10. The apparatus of claim 1, wherein the outer surface of the sidewall adjacent the second end of the collet includes outwardly projecting ridges defining ramp surfaces oriented such that force applied to the ramp surface when the collet is moved toward the gripping position will cause the bore of the collet to be constricted adjacent the second end of the collet.

11. The apparatus of claim 10, further comprising a cap-collar having an inner surface thereof adapted to operatively engage the ramp surfaces of the outwardly projecting ridges of the collet.

12. The apparatus of claim 1, wherein the outer surface of the sidewall adjacent the second end of the collet includes outwardly projecting ridges defining ramp surfaces oriented such that force applied to the ramp surface when the collet is moved toward the gripping position will cause the bore of the collet to be constricted adjacent the second end of the collet.

13. The apparatus of claim 12, wherein the collet includes one or more barbs extending generally radially inward from the inside surface of sidewall of the collet.

14. The apparatus of claim 12, wherein the collet further includes at least one slot in the sidewall extending from the second end of the sidewall.

15. The apparatus of claim 14, wherein the slot includes an open end thereof defining a circumferential opening at the sidewall at the second end of the collet and is closed by a blind end of the slot disposed axially from the second end of the collet.

16. A push-in quick-connect apparatus push-in quick-connect apparatus for attaching a distal end of a tube to a fluid port of a fluid element, wherein the port defines an axis of insertion for the tube, the quick-connect apparatus comprising a flangeless collet, and a cap-collar;

the collet including a substantially right circular cylinder-shaped sidewall disposed about a longitudinal axis, the sidewall having an inner surface and an outer surface thereof extending along the longitudinal axis of the collet from a first to a second end of the collar;

the inner surface of the sidewall of the collet defining a bore extending through the collet along the longitudinal axis and having a first axially facing opening at the first end of the collet and a second axially facing opening at the second end of the collet;

the collet being configured to receive the distal end of the tube at the first end of the collet and allow sliding passage of the distal end of the tube through the bore and beyond the second end of the collet when the collet is not installed in the port;

the cap-collar being adapted for receiving the collet therein and having a portion thereof configured for operatively engaging the collet when the collet is installed into the cap-collar;

the collet and cap-collar including complementary ramp surfaces engaging one another when the first end of the flangeless collet is moved away from the cap-collar, while the collet is installed in the cap-collar, and disengaging from one another when the first end of the collet is moved toward the cap-collar while the collet is installed in the cap-collar, whereby the collet is constricted adjacent the second end of the collet by engagement of the complementary ramp surfaces, with such constriction being relaxed when the complementary ramped surfaces are not in engagement.

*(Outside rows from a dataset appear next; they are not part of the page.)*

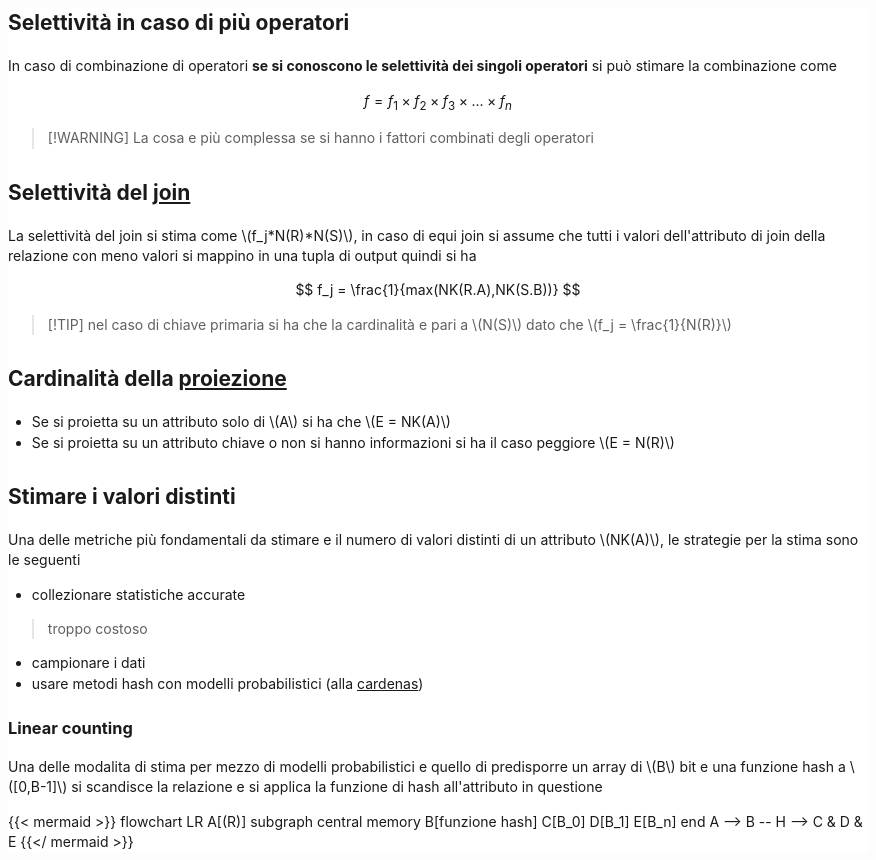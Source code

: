 ## Selettività in caso di più operatori

In caso di combinazione di operatori **se si conoscono le selettività dei singoli operatori** si può stimare la combinazione come

$$
f = f_1 \times f_2 \times f_3 \times ... \times f_n
$$

>[!WARNING] La cosa e più complessa se si hanno i fattori combinati degli operatori

## Selettività del [join](/tecnologie_basi_dati/join)

La selettività del join si stima come \\(f_j*N(R)*N(S)\\), in caso di equi join si assume che tutti i valori dell'attributo di join della relazione con meno valori si mappino in una tupla di output quindi si ha

$$
f_j = \frac{1}{max(NK(R.A),NK(S.B))}
$$

>[!TIP] nel caso di chiave primaria si ha che la cardinalità e pari a \\(N(S)\\) dato che \\(f_j = \frac{1}{N(R)}\\)

## Cardinalità della [proiezione](/tecnologie_basi_dati/proiezione)

- Se si proietta su un attributo solo di \\(A\\) si ha che \\(E = NK(A)\\)
- Se si proietta su un attributo chiave o non si hanno informazioni si ha il caso peggiore  \\(E = N(R)\\)

## Stimare i valori distinti

Una delle metriche più fondamentali da stimare e il numero di valori distinti di un attributo \\(NK(A)\\), le strategie per la stima sono le seguenti

- collezionare statistiche accurate
> troppo costoso
- campionare i dati
- usare metodi hash con modelli probabilistici (alla [cardenas](/tecnologie_basi_dati/b+tree#modello-di-cardenas))

### Linear counting

Una delle modalita di stima per mezzo di modelli probabilistici e  quello di predisporre un array di \\(B\\) bit  e una funzione hash a \\([0,B-1]\\) si scandisce la relazione e si applica la funzione di hash all'attributo in questione

{{< mermaid >}}
flowchart LR
A[(R)]
subgraph central memory
B[funzione hash]
C[B_0]
D[B_1]
E[B_n]
end
A --> B -- H --> C & D & E
{{</ mermaid >}}
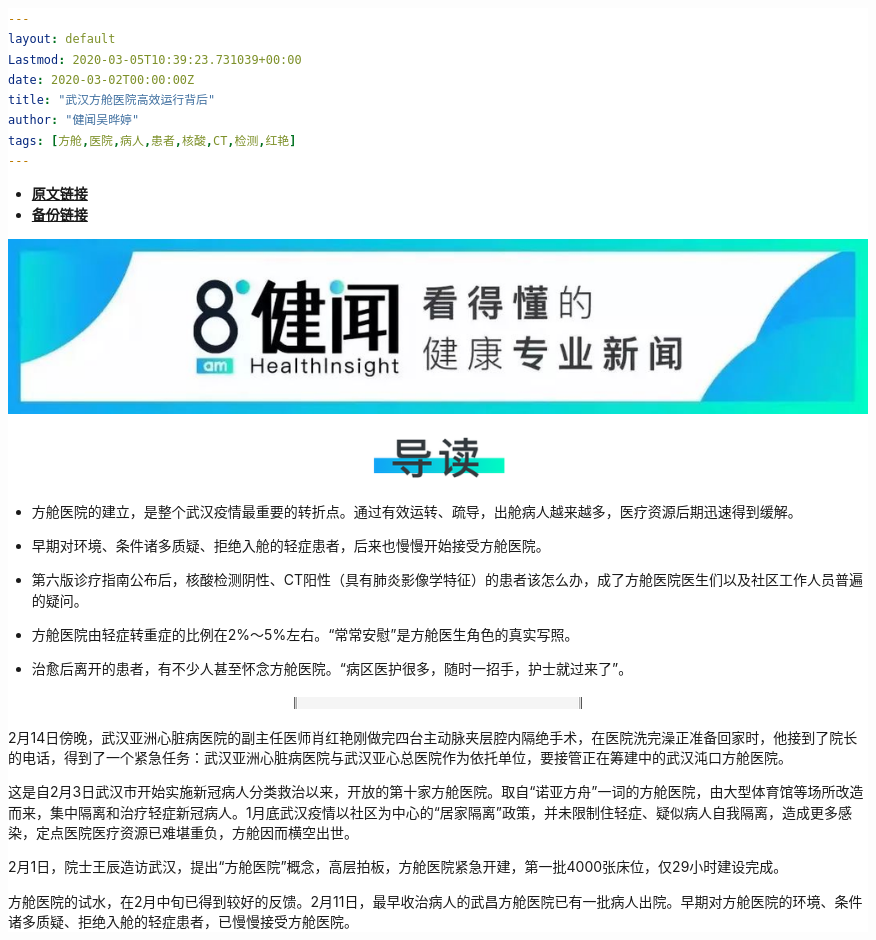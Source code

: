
 ```yaml
---
layout: default
Lastmod: 2020-03-05T10:39:23.731039+00:00
date: 2020-03-02T00:00:00Z
title: "武汉方舱医院高效运行背后"
author: "健闻吴晔婷"
tags: [方舱,医院,病人,患者,核酸,CT,检测,红艳]
---
```


* [**原文链接**](https://mp.weixin.qq.com/s/bvv1kTEmC4PTaEI9PwpSnw)
* [**备份链接**](http://archive.ph/s2JCB)


![](/images/post/edd6d39c883ec63ed23dc380b89fc443.jpg)  

  

![](/images/post/8f2b80c6465f53580a9fb0a08a00f5fa.jpg)

*   方舱医院的建立，是整个武汉疫情最重要的转折点。通过有效运转、疏导，出舱病人越来越多，医疗资源后期迅速得到缓解。
    
*   早期对环境、条件诸多质疑、拒绝入舱的轻症患者，后来也慢慢开始接受方舱医院。
    
*   第六版诊疗指南公布后，核酸检测阴性、CT阳性（具有肺炎影像学特征）的患者该怎么办，成了方舱医院医生们以及社区工作人员普遍的疑问。
    
*   方舱医院由轻症转重症的比例在2%～5%左右。“常常安慰”是方舱医生角色的真实写照。
    
*   治愈后离开的患者，有不少人甚至怀念方舱医院。“病区医护很多，随时一招手，护士就过来了”。
    

![](/images/post/7825fecbb4af52333f1986d48b2b925c.jpg)  

  

2月14日傍晚，武汉亚洲心脏病医院的副主任医师肖红艳刚做完四台主动脉夹层腔内隔绝手术，在医院洗完澡正准备回家时，他接到了院长的电话，得到了一个紧急任务：武汉亚洲心脏病医院与武汉亚心总医院作为依托单位，要接管正在筹建中的武汉沌口方舱医院。

这是自2月3日武汉市开始实施新冠病人分类救治以来，开放的第十家方舱医院。取自“诺亚方舟”一词的方舱医院，由大型体育馆等场所改造而来，集中隔离和治疗轻症新冠病人。1月底武汉疫情以社区为中心的“居家隔离”政策，并未限制住轻症、疑似病人自我隔离，造成更多感染，定点医院医疗资源已难堪重负，方舱因而横空出世。

2月1日，院士王辰造访武汉，提出“方舱医院”概念，高层拍板，方舱医院紧急开建，第一批4000张床位，仅29小时建设完成。

方舱医院的试水，在2月中旬已得到较好的反馈。2月11日，最早收治病人的武昌方舱医院已有一批病人出院。早期对方舱医院的环境、条件诸多质疑、拒绝入舱的轻症患者，已慢慢接受方舱医院。
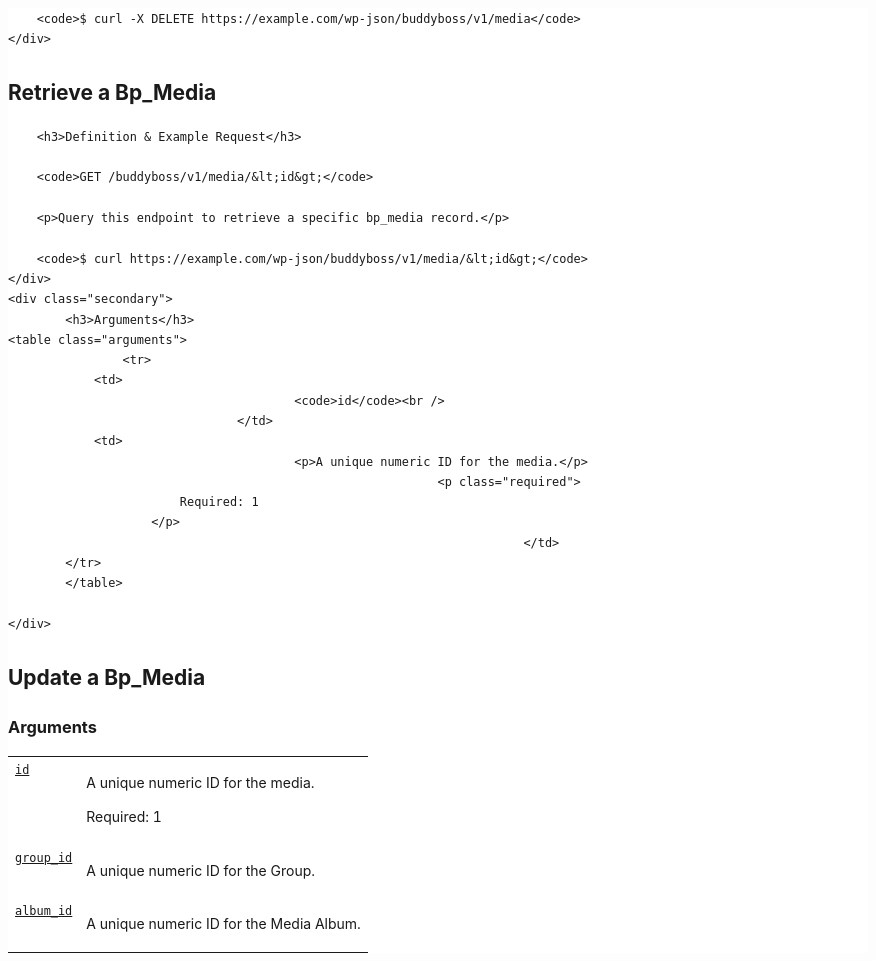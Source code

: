 		<code>$ curl -X DELETE https://example.com/wp-json/buddyboss/v1/media</code>
	</div>
</section>
<section class="route">
	<div class="primary">
		<h2>Retrieve a Bp_Media</h2>

		<h3>Definition & Example Request</h3>

		<code>GET /buddyboss/v1/media/&lt;id&gt;</code>

		<p>Query this endpoint to retrieve a specific bp_media record.</p>

		<code>$ curl https://example.com/wp-json/buddyboss/v1/media/&lt;id&gt;</code>
	</div>
	<div class="secondary">
			<h3>Arguments</h3>
	<table class="arguments">
					<tr>
				<td>
											<code>id</code><br />
									</td>
				<td>
											<p>A unique numeric ID for the media.</p>
																<p class="required">
							Required: 1
						</p>
																			</td>
			</tr>
			</table>

	</div>
</section>
<section class="route">
	<div class="primary">
		<h2>Update a Bp_Media</h2>
			<h3>Arguments</h3>
	<table class="arguments">
					<tr>
				<td>
											<code><a href="#schema-id">id</a></code><br />
									</td>
				<td>
											<p>A unique numeric ID for the media.</p>
																<p class="required">
							Required: 1
						</p>
																			</td>
			</tr>
					<tr>
				<td>
											<code><a href="#schema-group_id">group_id</a></code><br />
									</td>
				<td>
											<p>A unique numeric ID for the Group.</p>
																								</td>
			</tr>
					<tr>
				<td>
											<code><a href="#schema-album_id">album_id</a></code><br />
									</td>
				<td>
											<p>A unique numeric ID for the Media Album.</p>
																								</td>
			</tr>
					<tr>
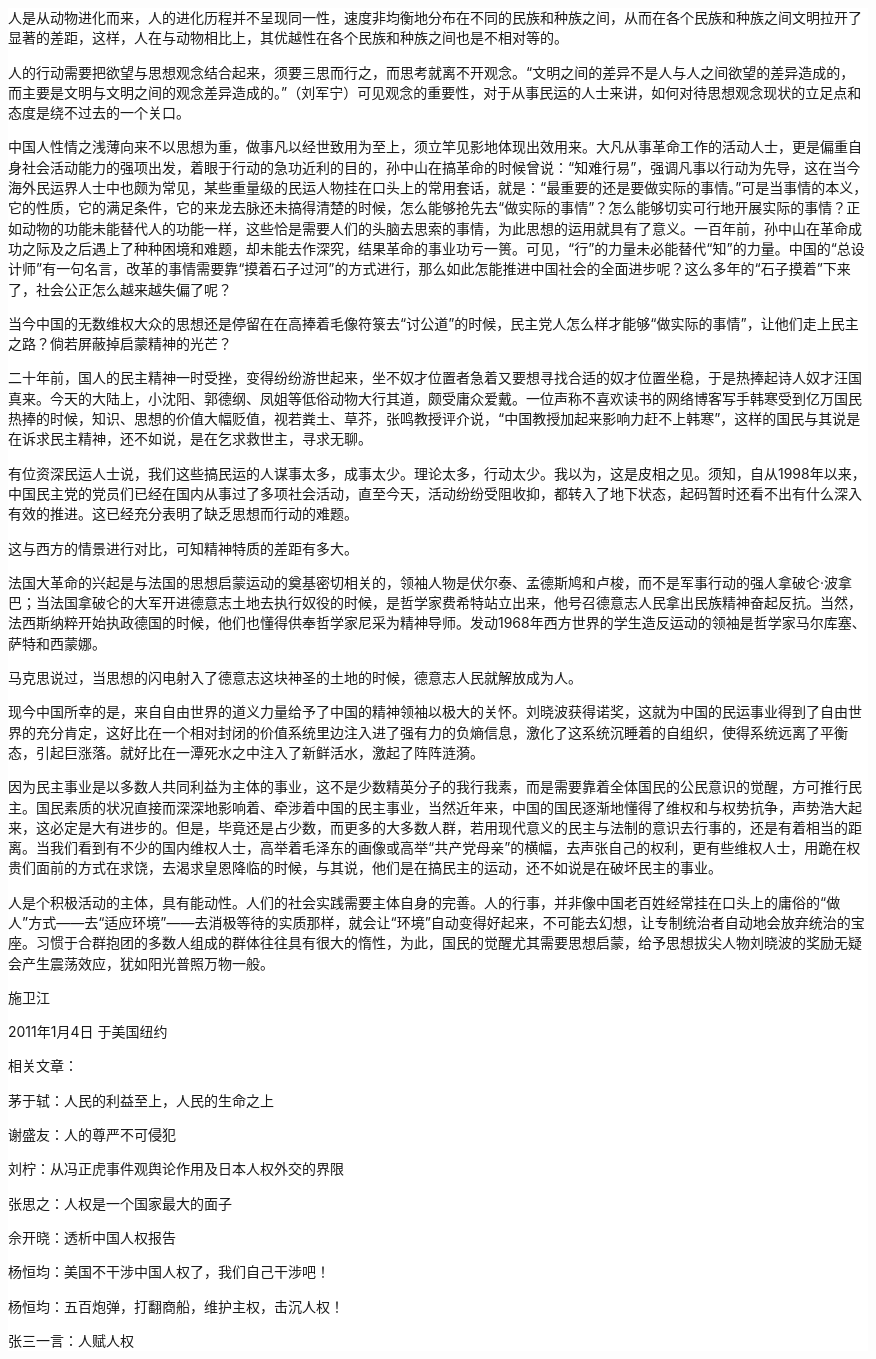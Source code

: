 人是从动物进化而来，人的进化历程并不呈现同一性，速度非均衡地分布在不同的民族和种族之间，从而在各个民族和种族之间文明拉开了显著的差距，这样，人在与动物相比上，其优越性在各个民族和种族之间也是不相对等的。

人的行动需要把欲望与思想观念结合起来，须要三思而行之，而思考就离不开观念。“文明之间的差异不是人与人之间欲望的差异造成的，而主要是文明与文明之间的观念差异造成的。”（刘军宁）可见观念的重要性，对于从事民运的人士来讲，如何对待思想观念现状的立足点和态度是绕不过去的一个关口。

中国人性情之浅薄向来不以思想为重，做事凡以经世致用为至上，须立竿见影地体现出效用来。大凡从事革命工作的活动人士，更是偏重自身社会活动能力的强项出发，着眼于行动的急功近利的目的，孙中山在搞革命的时候曾说：“知难行易”，强调凡事以行动为先导，这在当今海外民运界人士中也颇为常见，某些重量级的民运人物挂在口头上的常用套话，就是：“最重要的还是要做实际的事情。”可是当事情的本义，它的性质，它的满足条件，它的来龙去脉还未搞得清楚的时候，怎么能够抢先去“做实际的事情”？怎么能够切实可行地开展实际的事情？正如动物的功能未能替代人的功能一样，这些恰是需要人们的头脑去思索的事情，为此思想的运用就具有了意义。一百年前，孙中山在革命成功之际及之后遇上了种种困境和难题，却未能去作深究，结果革命的事业功亏一篑。可见，“行”的力量未必能替代“知”的力量。中国的“总设计师”有一句名言，改革的事情需要靠“摸着石子过河”的方式进行，那么如此怎能推进中国社会的全面进步呢？这么多年的“石子摸着”下来了，社会公正怎么越来越失偏了呢？

当今中国的无数维权大众的思想还是停留在在高捧着毛像符箓去“讨公道”的时候，民主党人怎么样才能够“做实际的事情”，让他们走上民主之路？倘若屏蔽掉启蒙精神的光芒？

二十年前，国人的民主精神一时受挫，变得纷纷游世起来，坐不奴才位置者急着又要想寻找合适的奴才位置坐稳，于是热捧起诗人奴才汪国真来。今天的大陆上，小沈阳、郭德纲、凤姐等低俗动物大行其道，颇受庸众爱戴。一位声称不喜欢读书的网络博客写手韩寒受到亿万国民热捧的时候，知识、思想的价值大幅贬值，视若粪土、草芥，张鸣教授评介说，“中国教授加起来影响力赶不上韩寒”，这样的国民与其说是在诉求民主精神，还不如说，是在乞求救世主，寻求无聊。

有位资深民运人士说，我们这些搞民运的人谋事太多，成事太少。理论太多，行动太少。我以为，这是皮相之见。须知，自从1998年以来，中国民主党的党员们已经在国内从事过了多项社会活动，直至今天，活动纷纷受阻收抑，都转入了地下状态，起码暂时还看不出有什么深入有效的推进。这已经充分表明了缺乏思想而行动的难题。

这与西方的情景进行对比，可知精神特质的差距有多大。

法国大革命的兴起是与法国的思想启蒙运动的奠基密切相关的，领袖人物是伏尔泰、孟德斯鸠和卢梭，而不是军事行动的强人拿破仑·波拿巴；当法国拿破仑的大军开进德意志土地去执行奴役的时候，是哲学家费希特站立出来，他号召德意志人民拿出民族精神奋起反抗。当然，法西斯纳粹开始执政德国的时候，他们也懂得供奉哲学家尼采为精神导师。发动1968年西方世界的学生造反运动的领袖是哲学家马尔库塞、萨特和西蒙娜。

马克思说过，当思想的闪电射入了德意志这块神圣的土地的时候，德意志人民就解放成为人。

现今中国所幸的是，来自自由世界的道义力量给予了中国的精神领袖以极大的关怀。刘晓波获得诺奖，这就为中国的民运事业得到了自由世界的充分肯定，这好比在一个相对封闭的价值系统里边注入进了强有力的负熵信息，激化了这系统沉睡着的自组织，使得系统远离了平衡态，引起巨涨落。就好比在一潭死水之中注入了新鲜活水，激起了阵阵涟漪。

因为民主事业是以多数人共同利益为主体的事业，这不是少数精英分子的我行我素，而是需要靠着全体国民的公民意识的觉醒，方可推行民主。国民素质的状况直接而深深地影响着、牵涉着中国的民主事业，当然近年来，中国的国民逐渐地懂得了维权和与权势抗争，声势浩大起来，这必定是大有进步的。但是，毕竟还是占少数，而更多的大多数人群，若用现代意义的民主与法制的意识去行事的，还是有着相当的距离。当我们看到有不少的国内维权人士，高举着毛泽东的画像或高举“共产党母亲”的横幅，去声张自己的权利，更有些维权人士，用跪在权贵们面前的方式在求饶，去渴求皇恩降临的时候，与其说，他们是在搞民主的运动，还不如说是在破坏民主的事业。

人是个积极活动的主体，具有能动性。人们的社会实践需要主体自身的完善。人的行事，并非像中国老百姓经常挂在口头上的庸俗的“做人”方式——去“适应环境”——去消极等待的实质那样，就会让“环境”自动变得好起来，不可能去幻想，让专制统治者自动地会放弃统治的宝座。习惯于合群抱团的多数人组成的群体往往具有很大的惰性，为此，国民的觉醒尤其需要思想启蒙，给予思想拔尖人物刘晓波的奖励无疑会产生震荡效应，犹如阳光普照万物一般。

施卫江

2011年1月4日 于美国纽约



相关文章：

茅于轼：人民的利益至上，人民的生命之上

谢盛友：人的尊严不可侵犯

刘柠：从冯正虎事件观舆论作用及日本人权外交的界限

张思之：人权是一个国家最大的面子

佘开晓：透析中国人权报告

杨恒均：美国不干涉中国人权了，我们自己干涉吧！

杨恒均：五百炮弹，打翻商船，维护主权，击沉人权！

张三一言：人赋人权
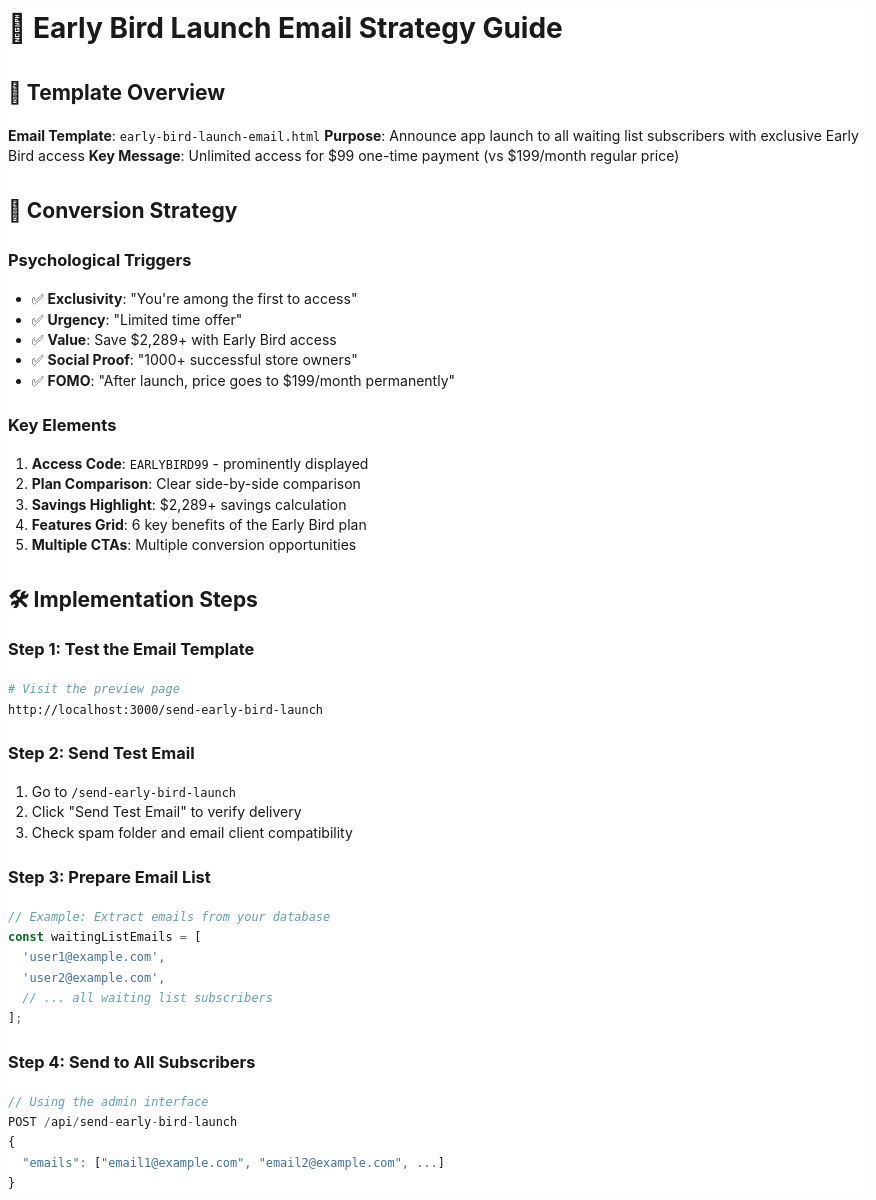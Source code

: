 # 🚀 Early Bird Launch Email Strategy Guide

## 📧 Template Overview

**Email Template**: `early-bird-launch-email.html`
**Purpose**: Announce app launch to all waiting list subscribers with exclusive Early Bird access
**Key Message**: Unlimited access for $99 one-time payment (vs $199/month regular price)

## 🎯 Conversion Strategy

### Psychological Triggers
- ✅ **Exclusivity**: "You're among the first to access"
- ✅ **Urgency**: "Limited time offer"
- ✅ **Value**: Save $2,289+ with Early Bird access
- ✅ **Social Proof**: "1000+ successful store owners"
- ✅ **FOMO**: "After launch, price goes to $199/month permanently"

### Key Elements
1. **Access Code**: `EARLYBIRD99` - prominently displayed
2. **Plan Comparison**: Clear side-by-side comparison
3. **Savings Highlight**: $2,289+ savings calculation
4. **Features Grid**: 6 key benefits of the Early Bird plan
5. **Multiple CTAs**: Multiple conversion opportunities

## 🛠️ Implementation Steps

### Step 1: Test the Email Template
```bash
# Visit the preview page
http://localhost:3000/send-early-bird-launch
```

### Step 2: Send Test Email
1. Go to `/send-early-bird-launch`
2. Click "Send Test Email" to verify delivery
3. Check spam folder and email client compatibility

### Step 3: Prepare Email List
```javascript
// Example: Extract emails from your database
const waitingListEmails = [
  'user1@example.com',
  'user2@example.com',
  // ... all waiting list subscribers
];
```

### Step 4: Send to All Subscribers
```javascript
// Using the admin interface
POST /api/send-early-bird-launch
{
  "emails": ["email1@example.com", "email2@example.com", ...]
}
```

17. The apparatus of claim 16, wherein the collet is configured such that progressive movement of the first end of the collet away from the cap-collar results in progressively greater constriction of the second end of the collet, and such that progressive movement of the first end of the collet toward the cap-collar results in progressively less constriction of the second end of the collet.

18. The apparatus of claim 17, wherein the first end of the collet is configured such that it cannot readily be pushed toward the cap-collar after the second end of the collet is constricted while the distal end of the tube is extending through the collet.

19. A method for attaching a distal end of a tube to a fluid port of a fluid element the method comprising, attaching the distal end of the tube to the port with a push-in, quick-connect apparatus having a flangeless collet.

20. The method of claim 19, further including configuring the quick connect apparatus in such a manner that the flangeless collet cannot readily be moved with respect to the tube after the distal end of the tube is attached to the fluid element.